- TASK REQUIREMENTS
Wherever "pipenv" appears in a line of the listing, report that line.
*** MATERIAL PROVIDED ***
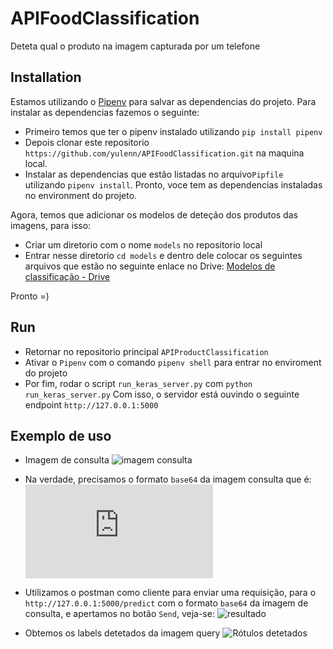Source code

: # APIFoodClassification
Deteta qual o produto na imagem capturada por um telefone

## Installation
Estamos utilizando o [Pipenv](https://pipenv-fork.readthedocs.io/en/latest/basics.html) para salvar as dependencias do projeto. Para instalar as dependencias fazemos o seguinte:
- Primeiro temos que ter o pipenv instalado utilizando ``pip install pipenv``
- Depois clonar este repositorio ``https://github.com/yulenn/APIFoodClassification.git`` na maquina local.
- Instalar as dependencias que estão listadas no arquivo``Pipfile`` utilizando ``pipenv install``.
Pronto, voce tem as dependencias instaladas no environment do projeto.

Agora, temos que adicionar os modelos de deteção dos produtos das imagens, para isso:
- Criar um diretorio com o nome ``models`` no repositorio local
- Entrar nesse diretorio ``cd models`` e dentro dele colocar os seguintes arquivos que estão no seguinte enlace no Drive:
  [Modelos de classificação - Drive](https://drive.google.com/drive/folders/1NIPUqkbaWMSTtiH_ImTR5raEnJzAyTBB?usp=sharing)

Pronto =)

## Run
- Retornar no repositorio principal ``APIProductClassification``
- Ativar o ``Pipenv`` com o comando ``pipenv shell`` para entrar no enviroment do projeto
- Por fim, rodar o script ``run_keras_server.py`` com ``python run_keras_server.py``
  Com isso, o servidor está ouvindo o seguinte endpoint ``http://127.0.0.1:5000``

## Exemplo de uso
- Imagem de consulta
  ![imagem consulta](https://github.com/yulenn/APIFoodClassification/blob/master/test_images/suco_dobem_limonada.jpg)
- Na verdade, precisamos o formato ``base64`` da imagem consulta que é:
  ![base64](https://github.com/yulenn/APIFoodClassification/blob/master/test_images/base64_suco_dobem_limonada.txt) 

- Utilizamos o postman como cliente para enviar uma requisição, para o ``http://127.0.0.1:5000/predict`` com o formato ``base64`` da imagem de consulta, e apertamos no botão ``Send``, veja-se:
![resultado](https://github.com/yulenn/APIFoodClassification/blob/master/test_images/resultado.png)

- Obtemos os labels detetados da imagem query
![Rótulos detetados](https://github.com/yulenn/APIFoodClassification/blob/master/test_images/labels_detetatos.png)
*** End of MATERIAL PROVIDED ***
- SOLUTION TO THIS PROBLEM
Estamos utilizando o [Pipenv](https://pipenv-fork.readthedocs.io/en/latest/basics.html) para salvar as dependencias do projeto. Para instalar as dependencias fazemos o seguinte:
- Primeiro temos que ter o pipenv instalado utilizando ``pip install pipenv``
- Instalar as dependencias que estão listadas no arquivo``Pipfile`` utilizando ``pipenv install``.
- Ativar o ``Pipenv`` com o comando ``pipenv shell`` para entrar no enviroment do projeto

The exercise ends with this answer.